What Is Data Preparation and Why Is It Important?
Data is regularly described as the “new oil,” which is kind of true: There’s good money to be made by those who use it in clever ways. Data is also fundamentally unlike oil in that, in the right hands, it delivers more than profit — it provides insight and understanding.
Before a company or organization gains any understanding from their data, they must first organize it and make it ready for analysis. That’s where data preparation comes in.
What Is It?
In simple terms, data preparation is work that involves collecting, consolidating and “cleaning up” a collection of data prior to analyzing it. Data preparation is of greatest interest to parties that wish to:
- Combine data gathered from more than one source, such a reports, documents, live web pages and multiple cloud databases
- Correct problems and artifacts imported from “unstructured” sources like PDFs
- Bring order to non-standardized and unsorted data
- Find and replace duplicates and inconsistencies, including combining “like” terms (e.g. “St.” and “Street”)
More simply, data preparation involves gathering data from multiple sources, finding problems in the information and correcting them, and then repackaging the data for use by other applications, parties and analytics tools. When people say the world “runs on data,” what they really mean is that it runs on “ordered data.” Data preparation imposes that order by turning scattered or siloed information into useful, actionable insights.
Why Is It Important?
With the question “what is data preparation” answered, let’s focus on why it’s worth the bother. First and foremost, data preparation is the first step toward processing that data and using it for some kind of useful analytical purpose.
One other part of the “data as oil” comparison that holds true is that companies often find themselves “sitting on” an untapped resource they didn’t know they had. According to studies, as much as 73% of the available institutional data in the world is having its analytical potential squandered.
Clearly, companies and organizations don’t always know the value of the information they’ve already been gathering from processes like:
- Equipment downtime and failure rates
- Webpage and keyword performance
- Product throughput in distribution hubs and warehouses
- Energy consumption by various processes and equipment
- Competitor and market research, including demand and pricing fluctuations
- Correlations and patterns in user behaviors and characteristics
Not all of the data a given company collects is useful. However, a great deal of it will never achieve usefulness because it’s disordered or hasn’t been made accessible by the department that compiled it.
Gathering, restructuring and correcting data from across an organization can be daunting. But it may unlock insights into how well your people and assets are performing and how likely different events are to disrupt your growth, and helps pinpoint bottlenecks and growth opportunities.
Organizations need the right approach to get data preparation right, however. As calls grow from some quarters to more strictly regulate social media companies and other data brokers, data preparation is also an important transparency and compliance tool. Gathering and retaining business data, no matter how benign the intentions, is a lucrative business with the omnipresent threat of fines and regulator scrutiny if care isn’t taken.
How to Engage in Data Preparation
There are essentially two ways to engage in data preparation: manually — what some refer to as “spreadsheet wrangling” — or by using automation tools.

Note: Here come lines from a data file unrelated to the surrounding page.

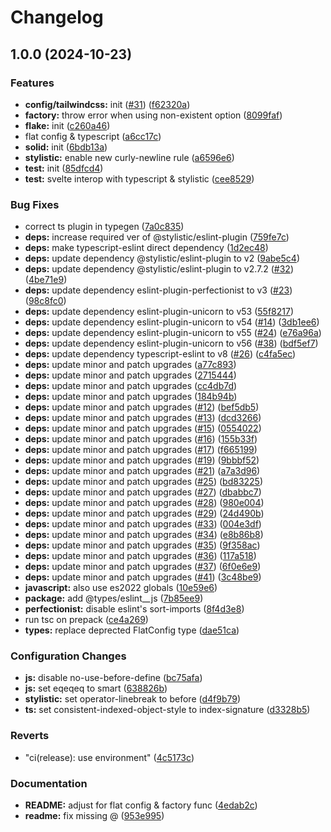 # Changelog

## 1.0.0 (2024-10-23)


### Features

* **config/tailwindcss:** init ([#31](https://github.com/Lichthagel/eslint-config/issues/31)) ([f62320a](https://github.com/Lichthagel/eslint-config/commit/f62320a94a71b10b1deebbba64dd66cd6e724601))
* **factory:** throw error when using non-existent option ([8099faf](https://github.com/Lichthagel/eslint-config/commit/8099fafc20aab6408fef0f54fba7c6c51d50c1ab))
* **flake:** init ([c260a46](https://github.com/Lichthagel/eslint-config/commit/c260a46ababe589fde835b7a1fe79fe7229bec9d))
* flat config & typescript ([a6cc17c](https://github.com/Lichthagel/eslint-config/commit/a6cc17c0f85d3dcee3402743b48157c32ef41122))
* **solid:** init ([6bdb13a](https://github.com/Lichthagel/eslint-config/commit/6bdb13a096850250f0b22e8429d201a2fc719810))
* **stylistic:** enable new curly-newline rule ([a6596e6](https://github.com/Lichthagel/eslint-config/commit/a6596e606d71453c5938780810dedc7108c69233))
* **test:** init ([85dfcd4](https://github.com/Lichthagel/eslint-config/commit/85dfcd42cff714d86bbc35fd54a1c329f55ad4ff))
* **test:** svelte interop with typescript & stylistic ([cee8529](https://github.com/Lichthagel/eslint-config/commit/cee85296c7571f63331caf27445218d29167be3a))


### Bug Fixes

* correct ts plugin in typegen ([7a0c835](https://github.com/Lichthagel/eslint-config/commit/7a0c835c647c28f329b8c4678f57647ef40bad4c))
* **deps:** increase required ver of @stylistic/eslint-plugin ([759fe7c](https://github.com/Lichthagel/eslint-config/commit/759fe7cdca6baccf8d07bb0fee04e9caac25cb71))
* **deps:** make typescript-eslint direct dependency ([1d2ec48](https://github.com/Lichthagel/eslint-config/commit/1d2ec48a61b2d9f95178b480c9b12952125767d9))
* **deps:** update dependency @stylistic/eslint-plugin to v2 ([9abe5c4](https://github.com/Lichthagel/eslint-config/commit/9abe5c4bc2570679dadf409380aebbcb23bc1901))
* **deps:** update dependency @stylistic/eslint-plugin to v2.7.2 ([#32](https://github.com/Lichthagel/eslint-config/issues/32)) ([4be71e9](https://github.com/Lichthagel/eslint-config/commit/4be71e9093ec575c3d9456dfa2dd52ffc34671d5))
* **deps:** update dependency eslint-plugin-perfectionist to v3 ([#23](https://github.com/Lichthagel/eslint-config/issues/23)) ([98c8fc0](https://github.com/Lichthagel/eslint-config/commit/98c8fc0b0ff9c6babb681b1ace6a7074fb236733))
* **deps:** update dependency eslint-plugin-unicorn to v53 ([55f8217](https://github.com/Lichthagel/eslint-config/commit/55f82170cb2ae6aef1641a6da6eda071f7c2f5c1))
* **deps:** update dependency eslint-plugin-unicorn to v54 ([#14](https://github.com/Lichthagel/eslint-config/issues/14)) ([3db1ee6](https://github.com/Lichthagel/eslint-config/commit/3db1ee62c539375343a4aa5f084797bfb6b795dd))
* **deps:** update dependency eslint-plugin-unicorn to v55 ([#24](https://github.com/Lichthagel/eslint-config/issues/24)) ([e76a96a](https://github.com/Lichthagel/eslint-config/commit/e76a96a2eb6ac25d57760b4af4b432121e860bd7))
* **deps:** update dependency eslint-plugin-unicorn to v56 ([#38](https://github.com/Lichthagel/eslint-config/issues/38)) ([bdf5ef7](https://github.com/Lichthagel/eslint-config/commit/bdf5ef7d4268763132997117294b0aad96e7b7ca))
* **deps:** update dependency typescript-eslint to v8 ([#26](https://github.com/Lichthagel/eslint-config/issues/26)) ([c4fa5ec](https://github.com/Lichthagel/eslint-config/commit/c4fa5ecb033fec62c58c728ad0e591c100abeb4b))
* **deps:** update minor and patch upgrades ([a77c893](https://github.com/Lichthagel/eslint-config/commit/a77c8935d01dbcf56b64a2b96ba2bee9cf053294))
* **deps:** update minor and patch upgrades ([2715444](https://github.com/Lichthagel/eslint-config/commit/2715444ef90a8aa6777eac214909bb03d472eebc))
* **deps:** update minor and patch upgrades ([cc4db7d](https://github.com/Lichthagel/eslint-config/commit/cc4db7da6124e04ac2597f56c928c18c07d6a3db))
* **deps:** update minor and patch upgrades ([184b94b](https://github.com/Lichthagel/eslint-config/commit/184b94b5844ec42f0c11dae89728abd2e98022e5))
* **deps:** update minor and patch upgrades ([#12](https://github.com/Lichthagel/eslint-config/issues/12)) ([bef5db5](https://github.com/Lichthagel/eslint-config/commit/bef5db521eec85dc49ddc82afc05c2f444a024d1))
* **deps:** update minor and patch upgrades ([#13](https://github.com/Lichthagel/eslint-config/issues/13)) ([dcd3266](https://github.com/Lichthagel/eslint-config/commit/dcd32669b3492084e753d1eb7a735786cbb58105))
* **deps:** update minor and patch upgrades ([#15](https://github.com/Lichthagel/eslint-config/issues/15)) ([0554022](https://github.com/Lichthagel/eslint-config/commit/055402299a77266b7dcf679edc84a6649af2c491))
* **deps:** update minor and patch upgrades ([#16](https://github.com/Lichthagel/eslint-config/issues/16)) ([155b33f](https://github.com/Lichthagel/eslint-config/commit/155b33f29dd07dd3c4a8729d5b1101a0f16feeb0))
* **deps:** update minor and patch upgrades ([#17](https://github.com/Lichthagel/eslint-config/issues/17)) ([f665199](https://github.com/Lichthagel/eslint-config/commit/f6651992ed5a5a5c6f82b3f4ffd08b2898839d12))
* **deps:** update minor and patch upgrades ([#19](https://github.com/Lichthagel/eslint-config/issues/19)) ([9bbbf52](https://github.com/Lichthagel/eslint-config/commit/9bbbf5220aacda0f2a2a110c359c3dc1c9ccdb74))
* **deps:** update minor and patch upgrades ([#21](https://github.com/Lichthagel/eslint-config/issues/21)) ([a7a3d96](https://github.com/Lichthagel/eslint-config/commit/a7a3d96a16fc6f2c6c232b257cbabbf943dd3d8d))
* **deps:** update minor and patch upgrades ([#25](https://github.com/Lichthagel/eslint-config/issues/25)) ([bd83225](https://github.com/Lichthagel/eslint-config/commit/bd8322574ae2005b03fb31014b935ed8143e1e18))
* **deps:** update minor and patch upgrades ([#27](https://github.com/Lichthagel/eslint-config/issues/27)) ([dbabbc7](https://github.com/Lichthagel/eslint-config/commit/dbabbc772faf980291d26b0501d6b19bd76cd721))
* **deps:** update minor and patch upgrades ([#28](https://github.com/Lichthagel/eslint-config/issues/28)) ([980e004](https://github.com/Lichthagel/eslint-config/commit/980e004c13d4c29a5b171ebfcfb2142d7b335394))
* **deps:** update minor and patch upgrades ([#29](https://github.com/Lichthagel/eslint-config/issues/29)) ([24d490b](https://github.com/Lichthagel/eslint-config/commit/24d490b195ed9ee1ffd231d507e7c74476220414))
* **deps:** update minor and patch upgrades ([#33](https://github.com/Lichthagel/eslint-config/issues/33)) ([004e3df](https://github.com/Lichthagel/eslint-config/commit/004e3dff325131b9bd6c10583e350eff6423c3d9))
* **deps:** update minor and patch upgrades ([#34](https://github.com/Lichthagel/eslint-config/issues/34)) ([e8b86b8](https://github.com/Lichthagel/eslint-config/commit/e8b86b8334ae6957e53fba7f32b4f16b56b5c8d8))
* **deps:** update minor and patch upgrades ([#35](https://github.com/Lichthagel/eslint-config/issues/35)) ([9f358ac](https://github.com/Lichthagel/eslint-config/commit/9f358ac4f81a6012d83a5503caff6d1985575b06))
* **deps:** update minor and patch upgrades ([#36](https://github.com/Lichthagel/eslint-config/issues/36)) ([117a518](https://github.com/Lichthagel/eslint-config/commit/117a518d085217fc9c4813e16cd1cb05079ea712))
* **deps:** update minor and patch upgrades ([#37](https://github.com/Lichthagel/eslint-config/issues/37)) ([6f0e6e9](https://github.com/Lichthagel/eslint-config/commit/6f0e6e99eed5af7e2f474152c228aa553ca516a6))
* **deps:** update minor and patch upgrades ([#41](https://github.com/Lichthagel/eslint-config/issues/41)) ([3c48be9](https://github.com/Lichthagel/eslint-config/commit/3c48be946caeb899ec15ce4784c49354de6a229b))
* **javascript:** also use es2022 globals ([10e59e6](https://github.com/Lichthagel/eslint-config/commit/10e59e6e1d4e318fdcb8a6141025d573b0ee1f4d))
* **package:** add @types/eslint__js ([7b85ee9](https://github.com/Lichthagel/eslint-config/commit/7b85ee9b2c5baa0a6c1f25bca9ee076b5283396f))
* **perfectionist:** disable eslint's sort-imports ([8f4d3e8](https://github.com/Lichthagel/eslint-config/commit/8f4d3e8e5df6addaa9257a32d7f72f12b7faeb36))
* run tsc on prepack ([ce4a269](https://github.com/Lichthagel/eslint-config/commit/ce4a269bd3b08313a83e77c7d2cb55caaa2269be))
* **types:** replace deprected FlatConfig type ([dae51ca](https://github.com/Lichthagel/eslint-config/commit/dae51cac3cdc4a774bb4ae54ab1eb429c34e8090))


### Configuration Changes

* **js:** disable no-use-before-define ([bc75afa](https://github.com/Lichthagel/eslint-config/commit/bc75afa02ff434f590e6c51326ab8e1e0193fe86))
* **js:** set eqeqeq to smart ([638826b](https://github.com/Lichthagel/eslint-config/commit/638826b989734979c09c3535a4c9f7881cb2472f))
* **stylistic:** set operator-linebreak to before ([d4f9b79](https://github.com/Lichthagel/eslint-config/commit/d4f9b793c0e96cd33d7853a85c7e4b4cfecfa06c))
* **ts:** set consistent-indexed-object-style to index-signature ([d3328b5](https://github.com/Lichthagel/eslint-config/commit/d3328b5f80987df5b40f7e28a29704ffd5ba6d7d))


### Reverts

* "ci(release): use environment" ([4c5173c](https://github.com/Lichthagel/eslint-config/commit/4c5173cccf8e544e45a3fe197f028d17641f2be7))


### Documentation

* **README:** adjust for flat config & factory func ([4edab2c](https://github.com/Lichthagel/eslint-config/commit/4edab2c5fcd7e81e73358de75a515d487daf3667))
* **readme:** fix missing @ ([953e995](https://github.com/Lichthagel/eslint-config/commit/953e995add8363f6e40b8a88213ba24a1c766044))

Most companies will choose the latter, but you’ll have to judge the merits of such products for yourself.
No matter the broader mission, data preparation requires that stakeholders answer the following questions before beginning the process:
- What is the question we want to answer or the problem we need to solve?
- What data is most useful for answering this question?
- Is the data available? Where is it located?
By and large, data preparation projects will follow similar blueprints and require similar degrees of cooperation from the parties handling the data, the parties using that data to reach business decisions, and the departments which generated the data.
Here’s what to know about each step in the process:
- Discovery: With or without the help of automation, the first step is to find the data that’s best-suited to the analysis you need done or the problem you need solved.
- Cataloging: The discovery phase usually results in the creation of a data catalog detailing what data you have and where it came from. The catalog should be updated as new discoveries are made, to help users find the data again later.
- Cleansing and refining: This is where the data is purged of obvious errors that shouldn’t make it into the final data package.
- Blending and distillation: This is the stage where commonly substituted terms and duplicated entries are taken into account so they don’t cause abnormalities in the final data set. Distillation may involve applying custom data quality rules using automation.
- Documentation: Documentation is important in case other parties use the same data for new projects in the future. Metadata in the data catalog can include details on relationships between databases, definitions for technical and business terminology, source information, and a list of changes to the data during distillation and when they were implemented.
- Packaging and reformatting: This step is important because companies may use any number of tools and procedures for interacting with the data after it’s been discovered. The resulting data package should be ready for importation into other tools for visualization and further manipulation.
Data Preparation Serves the Scientific Method
Businesses everywhere can leverage big data even on a small scale — but some may not know how to begin. For those companies, the answer is: “get organized.”
Analyzing business data is like any other use of the scientific method: It has to begin with high-quality information. Data preparation requires cooperation between departments, attention to detail, and a clear sense of the mission or problem being tackled. It also more than likely requires the right software to do well.
But getting it right means extracting “free” value from data you likely had already — including finding new answers to old questions and discovering new ways to reach customers, optimize performance, reduce waste, or realize any number of other business goals.